The menswear hit different. That initial collection was decorated with words — some of it touching (“you break my heart”), some of it perhaps inadvertently comical (“curry rice”) — that had been written by his studio team. A key element in the collection was a collaboration with Levi’s Japan that saw versions of the US denim brand’s signature 501 cut overprinted with excerpts of these texts. Although we cannot say for certain it was the very first, this moment was at least among the early examples of a runway menswear designer using another company’s product as a canvas for their own creation: it was the beginning of high fashion’s impulse for collaboration.

Junya Watanabe menswear Spring/Summer 2002.

Photo: Firstview

After the show, Watanabe told the International Herald Tribune: “I wanted to put in the collection something that was the real thing.” This ingredient, “the real thing”, referred both to the sentiments in the words and the authenticity of the Levi’s.

In the seasons since that collection, entitled “Debut”, Watanabe has gone on to vastly expand that process of partnership in his work, regularly incorporating and redesigning template garments from multiple other brands in his collections. It has also become a key practice in fashion more broadly — and almost invariably less creatively — as houses look to fire desire and generate revenues by marketed brand cross-pollination. Via email, Watanabe agreed to discuss his highly influential collaborative practice in menswear, and to answer a few other questions too.

Vogue: What does “the real thing” mean to you? I ask because you discussed your desire to include “the real thing” after your very first menswear show, referring to Levi’s 501. You have gone on to expand that practice in almost every show since, incorporating original pieces designed by others into your own work, allowing us to see them through your prism. Can you tell us a little about how and why this practice first began and how it has developed in your work?

Anyone can make similar models with similar fabric, like Levi’s 501, including us. However, a product made by Levi’s and marked with the Levi’s 501 stamp is the only denim trousers, and that is what I meant by “real”. When I launched my first men’s collection, I wanted to create orthodox clothing, the opposite of the creative and original clothing I do for my women’s collection. I chose collaboration as an idea to add creative value to them.

Vogue: These collaborations — sometimes mosh pit multi-brand collaborations concentrated into single pieces — must mean that you and your team talk with multiple companies to work together.
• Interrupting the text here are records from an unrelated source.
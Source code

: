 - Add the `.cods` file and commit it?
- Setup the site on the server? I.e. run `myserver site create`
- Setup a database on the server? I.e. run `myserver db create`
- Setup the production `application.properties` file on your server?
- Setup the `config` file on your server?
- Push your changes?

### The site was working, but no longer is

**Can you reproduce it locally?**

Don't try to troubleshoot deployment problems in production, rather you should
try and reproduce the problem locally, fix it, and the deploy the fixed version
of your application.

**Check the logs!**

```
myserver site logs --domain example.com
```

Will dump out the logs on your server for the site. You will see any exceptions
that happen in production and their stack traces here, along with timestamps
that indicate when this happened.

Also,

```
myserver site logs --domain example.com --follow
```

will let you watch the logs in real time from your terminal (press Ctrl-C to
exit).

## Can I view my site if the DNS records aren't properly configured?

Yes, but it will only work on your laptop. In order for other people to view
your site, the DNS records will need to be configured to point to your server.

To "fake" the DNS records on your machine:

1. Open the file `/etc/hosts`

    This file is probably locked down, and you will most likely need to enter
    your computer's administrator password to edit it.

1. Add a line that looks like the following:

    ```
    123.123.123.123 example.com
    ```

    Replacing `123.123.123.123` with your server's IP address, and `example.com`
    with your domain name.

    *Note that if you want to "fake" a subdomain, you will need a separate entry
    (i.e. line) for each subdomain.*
Do they come to you, do you go to them, or is it both?

In most cases, I approach them and design freely.

Junya Watanabe’s SS24 collection featured numerous collaborations, including Carhartt, Palace and Stüssy.

Photo: Courtesy of Comme des Garçons

Vogue: What do you strive to bring to the existing pieces that you work with?

It’s about bringing an unimaginable level of creativity to the original (existing pieces).

Vogue: Does working on collaborative pieces ever alter your perception of the original piece?

Basically, I aim to design with respect for the original product.

Vogue: Can you talk about key design archetypes that you have returned to? And is it fair to say that you sometimes take an essential characteristic of an existing design archetype — say, a denim pocket, or a D-ring — and then look to amplify it?

There is patchwork, where for example, I might design a Levi’s 501 by combining fabrics used in that season. And then there is transformation, using a bigger size of Levi’s 501 for instance, to design a form that has changed from the original.

Levi’s patchwork denim at Junya Watanabe AW19.

Photo: Filippo Fior / Gorunway.com

Vogue: What are some of the companies and pieces that you have grown most personally fond of over the years, and why?

I have affection and respect for every brand.

Vogue: Do you have a large personal archive of pieces designed by both yourself and others?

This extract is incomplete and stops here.